Send back every line of the data exactly.

Stored data:
------------------------------------------------------------------------
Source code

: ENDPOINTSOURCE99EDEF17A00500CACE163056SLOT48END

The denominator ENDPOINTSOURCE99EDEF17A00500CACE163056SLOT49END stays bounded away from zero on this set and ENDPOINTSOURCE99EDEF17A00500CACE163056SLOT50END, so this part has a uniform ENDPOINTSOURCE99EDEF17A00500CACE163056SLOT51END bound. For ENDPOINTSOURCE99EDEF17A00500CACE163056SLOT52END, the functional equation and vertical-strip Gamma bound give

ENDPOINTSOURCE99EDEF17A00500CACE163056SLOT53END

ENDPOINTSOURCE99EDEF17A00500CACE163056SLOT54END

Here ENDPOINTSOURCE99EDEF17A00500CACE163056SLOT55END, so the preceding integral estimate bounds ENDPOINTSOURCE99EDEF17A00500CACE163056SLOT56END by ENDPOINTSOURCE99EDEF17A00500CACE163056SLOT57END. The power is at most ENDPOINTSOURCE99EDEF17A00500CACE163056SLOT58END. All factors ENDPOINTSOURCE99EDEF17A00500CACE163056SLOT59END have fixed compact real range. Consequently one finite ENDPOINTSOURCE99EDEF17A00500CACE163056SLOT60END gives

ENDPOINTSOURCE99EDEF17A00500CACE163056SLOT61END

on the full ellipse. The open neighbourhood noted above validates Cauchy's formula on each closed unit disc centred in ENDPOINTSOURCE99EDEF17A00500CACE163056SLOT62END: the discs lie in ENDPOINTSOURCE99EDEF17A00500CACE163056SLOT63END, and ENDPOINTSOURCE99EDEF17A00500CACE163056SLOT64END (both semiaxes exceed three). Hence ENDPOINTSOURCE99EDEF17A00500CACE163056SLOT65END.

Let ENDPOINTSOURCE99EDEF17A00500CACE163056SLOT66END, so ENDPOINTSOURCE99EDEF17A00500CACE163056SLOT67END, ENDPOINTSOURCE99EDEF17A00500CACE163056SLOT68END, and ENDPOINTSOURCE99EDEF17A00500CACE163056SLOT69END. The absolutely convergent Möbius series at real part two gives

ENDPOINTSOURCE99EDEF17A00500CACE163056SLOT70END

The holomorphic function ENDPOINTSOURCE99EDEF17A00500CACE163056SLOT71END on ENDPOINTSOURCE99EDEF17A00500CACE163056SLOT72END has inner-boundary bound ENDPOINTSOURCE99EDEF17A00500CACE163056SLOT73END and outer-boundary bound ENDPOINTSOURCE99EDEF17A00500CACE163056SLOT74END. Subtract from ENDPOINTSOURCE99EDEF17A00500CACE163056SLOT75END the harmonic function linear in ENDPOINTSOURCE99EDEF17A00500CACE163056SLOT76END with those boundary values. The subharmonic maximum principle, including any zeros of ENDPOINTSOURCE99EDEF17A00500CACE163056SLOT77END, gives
------------------------------------------------------------------------
*Output for this task*.
Source code

: ENDPOINTSOURCE99EDEF17A00500CACE163056SLOT48END

The denominator ENDPOINTSOURCE99EDEF17A00500CACE163056SLOT49END stays bounded away from zero on this set and ENDPOINTSOURCE99EDEF17A00500CACE163056SLOT50END, so this part has a uniform ENDPOINTSOURCE99EDEF17A00500CACE163056SLOT51END bound. For ENDPOINTSOURCE99EDEF17A00500CACE163056SLOT52END, the functional equation and vertical-strip Gamma bound give

ENDPOINTSOURCE99EDEF17A00500CACE163056SLOT53END

ENDPOINTSOURCE99EDEF17A00500CACE163056SLOT54END

Here ENDPOINTSOURCE99EDEF17A00500CACE163056SLOT55END, so the preceding integral estimate bounds ENDPOINTSOURCE99EDEF17A00500CACE163056SLOT56END by ENDPOINTSOURCE99EDEF17A00500CACE163056SLOT57END. The power is at most ENDPOINTSOURCE99EDEF17A00500CACE163056SLOT58END. All factors ENDPOINTSOURCE99EDEF17A00500CACE163056SLOT59END have fixed compact real range. Consequently one finite ENDPOINTSOURCE99EDEF17A00500CACE163056SLOT60END gives

ENDPOINTSOURCE99EDEF17A00500CACE163056SLOT61END

on the full ellipse. The open neighbourhood noted above validates Cauchy's formula on each closed unit disc centred in ENDPOINTSOURCE99EDEF17A00500CACE163056SLOT62END: the discs lie in ENDPOINTSOURCE99EDEF17A00500CACE163056SLOT63END, and ENDPOINTSOURCE99EDEF17A00500CACE163056SLOT64END (both semiaxes exceed three). Hence ENDPOINTSOURCE99EDEF17A00500CACE163056SLOT65END.

Let ENDPOINTSOURCE99EDEF17A00500CACE163056SLOT66END, so ENDPOINTSOURCE99EDEF17A00500CACE163056SLOT67END, ENDPOINTSOURCE99EDEF17A00500CACE163056SLOT68END, and ENDPOINTSOURCE99EDEF17A00500CACE163056SLOT69END. The absolutely convergent Möbius series at real part two gives

ENDPOINTSOURCE99EDEF17A00500CACE163056SLOT70END

The holomorphic function ENDPOINTSOURCE99EDEF17A00500CACE163056SLOT71END on ENDPOINTSOURCE99EDEF17A00500CACE163056SLOT72END has inner-boundary bound ENDPOINTSOURCE99EDEF17A00500CACE163056SLOT73END and outer-boundary bound ENDPOINTSOURCE99EDEF17A00500CACE163056SLOT74END. Subtract from ENDPOINTSOURCE99EDEF17A00500CACE163056SLOT75END the harmonic function linear in ENDPOINTSOURCE99EDEF17A00500CACE163056SLOT76END with those boundary values. The subharmonic maximum principle, including any zeros of ENDPOINTSOURCE99EDEF17A00500CACE163056SLOT77END, gives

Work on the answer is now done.